Crônicas de
um Velho Chefe Escoteiro.
Conversa ao
pé do fogo. Já participou?
De vez em quando esquecemos que
nós os chamados dinossauros do escotismo realizamos tantas coisas que os novos
ainda não têm ideia do que se trata. Outro dia um jovem me perguntou o que é
uma Conversa ao pé do fogo. Outro Chefe mais antigo confirma que hoje poucas tropas
ou patrulhas ainda mantém sua rotina de nas noites escuras ou enluaradas
sentarem em frente suas barracas e papear, cantar, sorrir, e claro um
cafezinho, um biscoito uma batata assando, ou até mesmo um chimarrão. Diferente
do Fogo de Conselho. Sem programas, sem horário para começar e terminar.
Gostoso demais. Eu perdi a conta de quantas participei. Centenas e centenas.

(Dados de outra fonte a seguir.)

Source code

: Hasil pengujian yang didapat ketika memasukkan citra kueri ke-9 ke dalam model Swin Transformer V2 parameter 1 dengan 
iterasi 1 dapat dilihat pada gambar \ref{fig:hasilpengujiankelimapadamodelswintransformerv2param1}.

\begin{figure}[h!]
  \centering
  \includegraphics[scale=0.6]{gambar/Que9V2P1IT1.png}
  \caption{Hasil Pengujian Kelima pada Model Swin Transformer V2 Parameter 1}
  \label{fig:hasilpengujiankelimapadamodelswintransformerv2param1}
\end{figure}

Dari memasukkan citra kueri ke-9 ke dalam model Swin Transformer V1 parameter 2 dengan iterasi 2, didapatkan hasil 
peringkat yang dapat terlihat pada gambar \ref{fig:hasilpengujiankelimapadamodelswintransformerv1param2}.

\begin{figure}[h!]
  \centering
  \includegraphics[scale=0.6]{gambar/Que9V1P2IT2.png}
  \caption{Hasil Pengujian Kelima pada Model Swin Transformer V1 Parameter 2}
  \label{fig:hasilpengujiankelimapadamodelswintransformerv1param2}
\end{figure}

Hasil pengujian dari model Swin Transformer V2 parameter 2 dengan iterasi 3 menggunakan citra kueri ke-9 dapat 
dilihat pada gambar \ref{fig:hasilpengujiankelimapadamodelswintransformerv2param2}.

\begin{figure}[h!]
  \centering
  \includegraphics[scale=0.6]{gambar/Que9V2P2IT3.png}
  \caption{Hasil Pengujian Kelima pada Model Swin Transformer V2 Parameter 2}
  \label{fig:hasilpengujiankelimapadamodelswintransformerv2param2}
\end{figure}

Cada uma mais deliciosa que a outra. A primeira vez dizem que a gente nunca
esquece e eu nunca esqueci. Entrando nos meus doze anos, acampado, vi após um
jogo noturno que alguns jovens se reuniam em frente à Barraca do Chefe
Vagalume. Não era do nosso grupo e morava em uma cidade próxima.
Lá não havia grupo e ele
tentava organizar um, mas era difícil achar patrocínio, mesmo que fosse só a
sede. Assim amigo do nosso Chefe Jessé ele sempre filava uma boa atividade
escoteira conosco. Aproximei-me de mansinho e vi mais de vinte jovens em volta
de um pequeno fogo em frente à barraca de chefia e senti que ali havia algum
mais que desconhecia. Todos alegres, dando risadas, cantando, outros servindo
bananas assadas, um bule de café fumegante que sempre estava sobre as brasas e
ele o Chefe Vagalume parecia estar em todos os lugares. Para dizer a verdade eu
já tinha feito algum parecido quando acampei pela primeira vez. Acho que o
mesmo espirito de união e claro tudo improvisado. As canções brotavam sem a
gente perceber, e as histórias? Cada uma mais linda que a outra. O Chefe
Vagalume e o Escoteiro Lomanto eram bambas em uma história. Imaginava como
conseguiam guardar tudo na cabeça.
Esqueçam o Fogo de Conselho, pode até ser
parecido, mas o Fogo de Conselho é único, tem seu estilo próprio e dependendo
da tropa ou Alcateia ele marca para sempre. A Conversa ao pé do fogo é
diferente. Nada é programado, você fica o tempo que quiser. Sai e volta e as
conversas entre amigos são normais. Ninguém dirige ninguém. Não existe programa
e quando alguém faz algum interessante todos param e prestam atenção. E quando alguém
leva um violão? Ou uma harmônica? Não me esqueço de Flavinho sem ninguém esperar
sacou de uma flauta e tocou canções lindas que emocionou a todos que estavam
lá. Tem algumas conversas ao pé do fogo que demoram horas e outras pouco tempo.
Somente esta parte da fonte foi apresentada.